Notice we only cubed the \(3\) and not the expression \(2+3\), giving us a final answer of

\[2+3^{3}=29\]

This looks relatively straight-forward, but there’s a special case where it’s easy to get confused, and it relates to implied parentheses.

Example \(\PageIndex{6}\): Applying an Exponent When there is a Negative

Evaluate

\[-4^{2}\]

Solution

\[\begin{align}\begin{aligned}\label{eqn:applying_exponent_negative} \begin{split} -4^2 & = - (4^2) \\ & = - (16) \\ &=-16 \end{split}\end{aligned}\end{align}\]

Here, our final answer is

\[-4^{2}=-16\]

Notice where we placed the implied parenthesis in the problem. Since exponents only apply to the term immediately before them, only the \(4\) is squared, not \(-4\).

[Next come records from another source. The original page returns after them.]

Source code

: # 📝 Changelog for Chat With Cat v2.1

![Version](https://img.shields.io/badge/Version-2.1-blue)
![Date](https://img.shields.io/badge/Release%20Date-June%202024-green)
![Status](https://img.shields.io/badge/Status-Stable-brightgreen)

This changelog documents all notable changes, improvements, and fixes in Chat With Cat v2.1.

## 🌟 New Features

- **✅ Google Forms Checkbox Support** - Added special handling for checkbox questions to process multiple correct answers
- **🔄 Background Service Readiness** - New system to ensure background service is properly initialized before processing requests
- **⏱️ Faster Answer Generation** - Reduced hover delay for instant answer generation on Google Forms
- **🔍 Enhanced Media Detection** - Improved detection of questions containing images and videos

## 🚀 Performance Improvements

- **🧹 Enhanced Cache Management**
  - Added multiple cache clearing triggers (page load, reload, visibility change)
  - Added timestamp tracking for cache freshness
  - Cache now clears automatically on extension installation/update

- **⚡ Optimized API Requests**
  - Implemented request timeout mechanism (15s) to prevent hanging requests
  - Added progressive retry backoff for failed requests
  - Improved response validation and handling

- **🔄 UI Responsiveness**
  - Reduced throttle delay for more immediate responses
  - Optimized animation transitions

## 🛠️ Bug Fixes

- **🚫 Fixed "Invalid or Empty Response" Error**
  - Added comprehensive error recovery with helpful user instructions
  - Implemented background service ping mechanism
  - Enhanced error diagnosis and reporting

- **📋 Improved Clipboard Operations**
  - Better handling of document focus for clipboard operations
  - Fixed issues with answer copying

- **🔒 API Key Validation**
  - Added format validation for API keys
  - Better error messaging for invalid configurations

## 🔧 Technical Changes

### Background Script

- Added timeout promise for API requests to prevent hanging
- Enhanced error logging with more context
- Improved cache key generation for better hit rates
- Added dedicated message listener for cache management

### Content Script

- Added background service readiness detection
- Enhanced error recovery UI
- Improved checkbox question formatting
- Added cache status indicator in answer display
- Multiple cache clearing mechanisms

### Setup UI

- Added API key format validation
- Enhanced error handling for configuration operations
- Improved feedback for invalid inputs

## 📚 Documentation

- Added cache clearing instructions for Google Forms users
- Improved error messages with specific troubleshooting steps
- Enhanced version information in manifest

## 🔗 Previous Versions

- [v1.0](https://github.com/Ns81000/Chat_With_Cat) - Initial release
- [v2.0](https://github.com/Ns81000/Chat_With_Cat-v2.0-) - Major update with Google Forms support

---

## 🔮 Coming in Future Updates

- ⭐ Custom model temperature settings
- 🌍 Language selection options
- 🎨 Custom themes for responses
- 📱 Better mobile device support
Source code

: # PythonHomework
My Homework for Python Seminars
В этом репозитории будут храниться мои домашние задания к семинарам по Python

Taking the extra step to include these implied parentheses will help reinforce this concept for you; it forces you to make a clear choice to show how the exponent is being applied. If we wanted to square \(-4\), we would write \((-4)^2\) instead of \(-4^2\).

Note that we don’t take this to the extreme; \(12^2\) still means “take \(12\) and square it,” rather than \(1\times (2^2)\).

It’s also important to note that all root operations, like square roots, count as exponents, and should be done after parentheses but before multiplication and division.

1.1.3: Multiplication and Division

In our original list for the order of operations, we listed multiplication and division on the same line. This is because mathematicians consider multiplication and division to be on the same level, meaning that one does not take precedence over the other. This means you should not do all multiplication steps and then all division steps. Instead, you should do multiplication/division from left to right.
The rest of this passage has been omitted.